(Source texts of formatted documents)
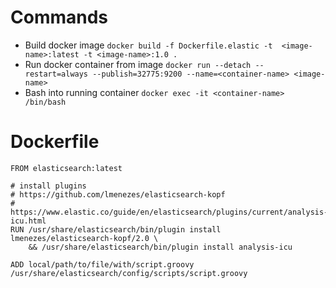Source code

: # Commands

- Build docker image `docker build -f Dockerfile.elastic -t  <image-name>:latest -t <image-name>:1.0 .`
- Run docker container from image `docker run --detach --restart=always --publish=32775:9200 --name=<container-name> <image-name>`
- Bash into running container `docker exec -it <container-name> /bin/bash`

# Dockerfile

```docker
FROM elasticsearch:latest

# install plugins
# https://github.com/lmenezes/elasticsearch-kopf
# https://www.elastic.co/guide/en/elasticsearch/plugins/current/analysis-icu.html
RUN /usr/share/elasticsearch/bin/plugin install lmenezes/elasticsearch-kopf/2.0 \
    && /usr/share/elasticsearch/bin/plugin install analysis-icu

ADD local/path/to/file/with/script.groovy /usr/share/elasticsearch/config/scripts/script.groovy
```
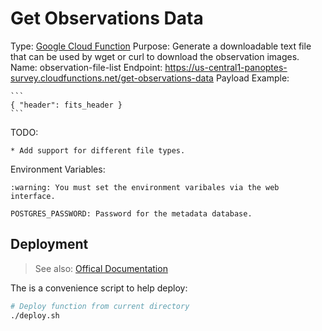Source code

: Get Observations Data
=====================

Type: [Google Cloud Function](https://cloud.google.com/functions/)
Purpose: Generate a downloadable text file that can be used by wget or curl to download the observation images.
Name: observation-file-list
Endpoint: https://us-central1-panoptes-survey.cloudfunctions.net/get-observations-data
Payload Example: 

	```
	{ "header": fits_header }
	```

TODO:

	* Add support for different file types.

Environment Variables:

	:warning: You must set the environment varibales via the web interface.

	POSTGRES_PASSWORD: Password for the metadata database.


## Deployment

> See also: [Offical Documentation](https://cloud.google.com/functions/docs/deploying/filesystem)

The is a convenience script to help deploy:

```bash
# Deploy function from current directory
./deploy.sh
```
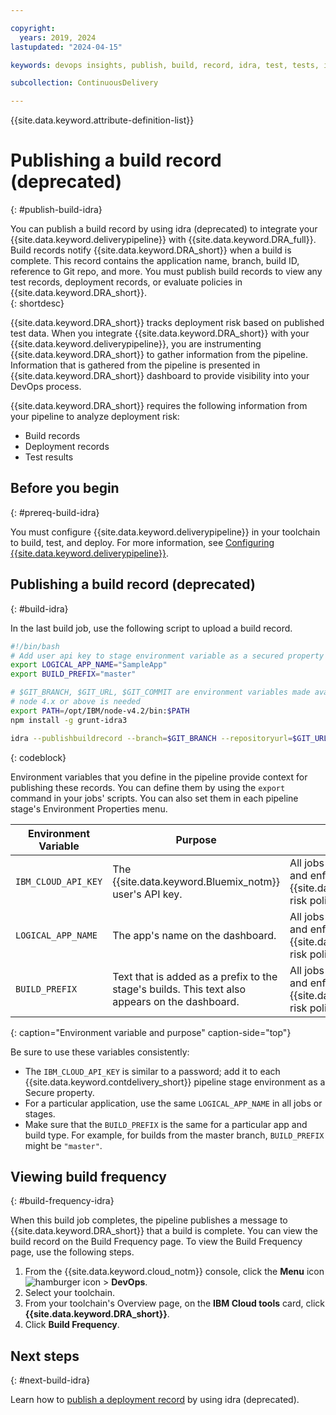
 ```yaml
---

copyright:
  years: 2019, 2024
lastupdated: "2024-04-15"

keywords: devops insights, publish, build, record, idra, test, tests, install, app, dashboard

subcollection: ContinuousDelivery

---
```


{{site.data.keyword.attribute-definition-list}}


# Publishing a build record (deprecated)
{: #publish-build-idra}

You can publish a build record by using idra (deprecated) to integrate your {{site.data.keyword.deliverypipeline}} with {{site.data.keyword.DRA_full}}. Build records notify {{site.data.keyword.DRA_short}} when a build is complete. This record contains the application name, branch, build ID, reference to Git repo, and more. You must publish build records to view any test records, deployment records, or evaluate policies in {{site.data.keyword.DRA_short}}.  
{: shortdesc}

{{site.data.keyword.DRA_short}} tracks deployment risk based on published test data. When you integrate {{site.data.keyword.DRA_short}} with your {{site.data.keyword.deliverypipeline}}, you are instrumenting {{site.data.keyword.DRA_short}} to gather information from the pipeline. Information that is gathered from the pipeline is presented in {{site.data.keyword.DRA_short}} dashboard to provide visibility into your DevOps process.

{{site.data.keyword.DRA_short}} requires the following information from your pipeline to analyze deployment risk:

* Build records
* Deployment records
* Test results


## Before you begin
{: #prereq-build-idra}

You must configure {{site.data.keyword.deliverypipeline}} in your toolchain to build, test, and deploy. For more information, see [Configuring {{site.data.keyword.deliverypipeline}}](/docs/ContinuousDelivery?topic=ContinuousDelivery-deliverypipeline).


## Publishing a build record (deprecated)
{: #build-idra}

In the last build job, use the following script to upload a build record.

```bash
#!/bin/bash
# Add user api key to stage environment variable as a secured property
export LOGICAL_APP_NAME="SampleApp"
export BUILD_PREFIX="master"

# $GIT_BRANCH, $GIT_URL, $GIT_COMMIT are environment variables made available by the CD pipeline
# node 4.x or above is needed
export PATH=/opt/IBM/node-v4.2/bin:$PATH
npm install -g grunt-idra3

idra --publishbuildrecord --branch=$GIT_BRANCH --repositoryurl=$GIT_URL --commitid=$GIT_COMMIT --status=pass
```
{: codeblock}

Environment variables that you define in the pipeline provide context for publishing these records. You can define them by using the `export` command in your jobs' scripts. You can also set them in each pipeline stage's Environment Properties menu.


| Environment Variable  | Purpose                                                                                        | Required |
|-----------------------|------------------------------------------------------------------------------------------------|-------------|
| `IBM_CLOUD_API_KEY`   | The {{site.data.keyword.Bluemix_notm}} user's API key.                                         | All jobs that start the idra CLI and enforce {{site.data.keyword.DRA_short}} risk policies.  |
| `LOGICAL_APP_NAME`    | The app's name on the dashboard.                                                               | All jobs that build, test, deploy, and enforce {{site.data.keyword.DRA_short}} risk policies. |
| `BUILD_PREFIX`        | Text that is added as a prefix to the stage's builds. This text also appears on the dashboard. | All jobs that build, test, deploy, and enforce {{site.data.keyword.DRA_short}} risk policies. |
{: caption="Environment variable and purpose" caption-side="top"}

Be sure to use these variables consistently:

* The `IBM_CLOUD_API_KEY` is similar to a password; add it to each {{site.data.keyword.contdelivery_short}} pipeline stage environment as a Secure property.
* For a particular application, use the same `LOGICAL_APP_NAME` in all jobs or stages.
* Make sure that the `BUILD_PREFIX` is the same for a particular app and build type. For example, for builds from the master branch, `BUILD_PREFIX` might be `"master"`.


## Viewing build frequency
{: #build-frequency-idra}

When this build job completes, the pipeline publishes a message to {{site.data.keyword.DRA_short}} that a build is complete. You can view the build record on the Build Frequency page. To view the Build Frequency page, use the following steps.

1. From the {{site.data.keyword.cloud_notm}} console, click the **Menu** icon ![hamburger icon](images/icon_hamburger.svg) > **DevOps**.
2. Select your toolchain.
3. From your toolchain's Overview page, on the **IBM Cloud tools** card, click **{{site.data.keyword.DRA_short}}**.
4. Click **Build Frequency**.

## Next steps
{: #next-build-idra} 

Learn how to [publish a deployment record](/docs/ContinuousDelivery?topic=ContinuousDelivery-publish-deploy-idra) by using idra (deprecated).

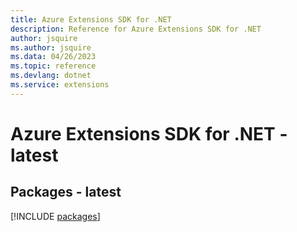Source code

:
 ```yaml
---
title: Azure Extensions SDK for .NET
description: Reference for Azure Extensions SDK for .NET
author: jsquire
ms.author: jsquire
ms.data: 04/26/2023
ms.topic: reference
ms.devlang: dotnet
ms.service: extensions
---
```

# Azure Extensions SDK for .NET - latest
## Packages - latest
[!INCLUDE [packages](extensions-index.md)]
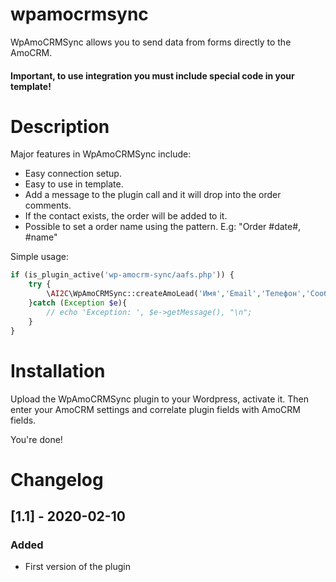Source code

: # wpamocrmsync
WpAmoCRMSync allows you to send data from forms directly to the AmoCRM.

#### Important, to use integration you must include special code in your template!

# Description

Major features in WpAmoCRMSync include:

* Easy connection setup.
* Easy to use in template.
* Add a message to the plugin call and it will drop into the order comments.
* If the contact exists, the order will be added to it.
* Possible to set a order name using the pattern. E.g: "Order #date#, #name"

Simple usage:
```php
if (is_plugin_active('wp-amocrm-sync/aafs.php')) {
    try {
        \AI2C\WpAmoCRMSync::createAmoLead('Имя','Email','Телефон','Сообщение');
    }catch (Exception $e){
        // echo 'Exception: ', $e->getMessage(), "\n";
    }
}
```
# Installation

Upload the WpAmoCRMSync plugin to your Wordpress, activate it. Then enter your AmoCRM settings and correlate plugin fields with AmoCRM fields.

You're done!

# Changelog

## [1.1] - 2020-02-10

### Added

- First version of the plugin
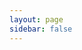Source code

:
 ```yaml
---
layout: page
sidebar: false
---
```


<script setup>
import Share from '../../../docs/.vitepress/views/Share/index.vue'
</script>

<Share />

### Task item
Using only the data above, copy out the lines that include the word "elasticsearch".

### Answer box
FROM elasticsearch:latest
# https://github.com/lmenezes/elasticsearch-kopf
# https://www.elastic.co/guide/en/elasticsearch/plugins/current/analysis-icu.html
RUN /usr/share/elasticsearch/bin/plugin install lmenezes/elasticsearch-kopf/2.0 \
    && /usr/share/elasticsearch/bin/plugin install analysis-icu
ADD local/path/to/file/with/script.groovy /usr/share/elasticsearch/config/scripts/script.groovy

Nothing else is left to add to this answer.